What Brooklyn band Grizzly Bear delivers goes even beyond that pale. In the movie, it’s a near-cacophonous, purposefully weird mix of angry, retro-rock energy that plays like a human centipede’ing of Sonic Youth and Elliot Smith- about as different from the pleasing, jazzy soulfulness of Grizzly’s work on JACK GOES BOATING (also on Lakeshore). If some people thought that THE SOCIAL NETWORK’s electronic loopiness clashed with that film, then Grizzly’s VALENTINE is half-often WTF weird in its pursuit of just how bizarre music for an anti-romance can get- and perhaps shouldn’t.
On this generous album that features much more Grizzly Bear than what’s heard in the film, BLUE VALENTINE is nothing less than 100% mesmerizing. Divorced from all the screaming and overall non-musical tsuris on the soundtrack, Bear’s work somehow goes down easier- if that’s an operative word for it. But while Grizzly’s score and songs seem a bit less confrontational, it’s still no less painful for the newly revealed lyricism on hand.

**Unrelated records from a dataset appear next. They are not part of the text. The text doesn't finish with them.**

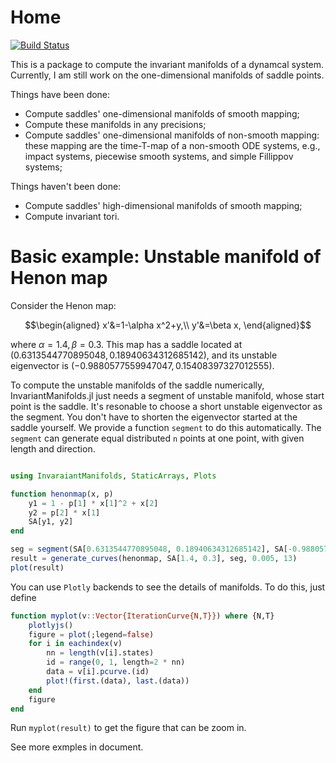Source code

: # Home

[![Build Status](https://github.com/Xiaomingzzhang/InvariantManifolds.jl/actions/workflows/CI.yml/badge.svg?branch=master)](https://github.com/Xiaomingzzhang/InvariantManifolds.jl/actions/workflows/CI.yml?query=branch%3Amaster)

This is a package to compute the invariant manifolds of a dynamcal system. Currently, I am still work on the one-dimensional manifolds of saddle points.

Things have been done:

- Compute saddles' one-dimensional manifolds of smooth mapping;
- Compute these manifolds in any precisions;
- Compute saddles' one-dimensional manifolds of non-smooth mapping: these mapping are the time-T-map of a non-smooth ODE systems, e.g., impact systems, piecewise smooth systems, and simple Fillippov systems;

Things haven't been done:

- Compute saddles' high-dimensional manifolds of smooth mapping;
- Compute invariant tori.

# Basic example: Unstable manifold of Henon map
Consider the Henon map:

```math
\begin{aligned}
x'&=1-\alpha x^2+y,\\
y'&=\beta x,
\end{aligned}
```

where $\alpha=1.4,\beta=0.3$. This map has a saddle located at $(0.6313544770895048, 0.18940634312685142)$, and its unstable eigenvector is $(-0.9880577559947047, 0.15408397327012555)$. 

To compute the unstable manifolds of the saddle numerically, InvariantManifolds.jl just needs a segment of unstable manifold, whose start point is the saddle.
It's resonable to choose a short unstable eigenvector as the segment. You don't have to shorten the eigenvector started at the saddle yourself. We provide a function `segment` to do this automatically. The `segment` can generate equal distributed `n` points at one point, with given length and direction.
```julia

using InvaraiantManifolds, StaticArrays, Plots

function henonmap(x, p)
    y1 = 1 - p[1] * x[1]^2 + x[2]
    y2 = p[2] * x[1]
    SA[y1, y2]
end

seg = segment(SA[0.6313544770895048, 0.18940634312685142], SA[-0.9880577559947047, 0.15408397327012555], 150, 0.01)
result = generate_curves(henonmap, SA[1.4, 0.3], seg, 0.005, 13)
plot(result)
```

You can use `Plotly` backends to see the details of manifolds. To do this, just define
```julia
function myplot(v::Vector{IterationCurve{N,T}}) where {N,T}
    plotlyjs()
    figure = plot(;legend=false)
    for i in eachindex(v)
        nn = length(v[i].states)
        id = range(0, 1, length=2 * nn)
        data = v[i].pcurve.(id)
        plot!(first.(data), last.(data))
    end
    figure
end
```
Run `myplot(result)` to get the figure that can be zoom in.

See more exmples in document.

Grunge combines with 60’s acid rock riffs and folk instruments, player pianos and raw guitar chords bringing even more improbable fantasy teamings to mind like Jon Brion and The Grateful Dead. Yet Grizzly Bear is its own trippy alt. animal here, with stream-of-conscious jam sessions that capture a true, unplugged power. It’s part anguish, part delicate child’s song, no more so than in a “Lullaby” that captures the sound of an innocent child torn apart by her parent’s angry strumming, all too the decidedly ironic lyrics urging her to “Cheer up.”
Thankfully, Grizzly Bear also has a theme for their powerful madness, a melody most beautifully voiced in the end title “Foreground” (the album also offers up Ryan Gosling’s purposefully golden throat spin on “You Always Hurt the Ones You Love”). More concept album than actual soundtrack as such, Grizzly Bear’s beautifully haunting BLUE VALENTINE serves best as its own journey into the sad, mesmerizing music of love’s bitter collapse- strings attached, and then some.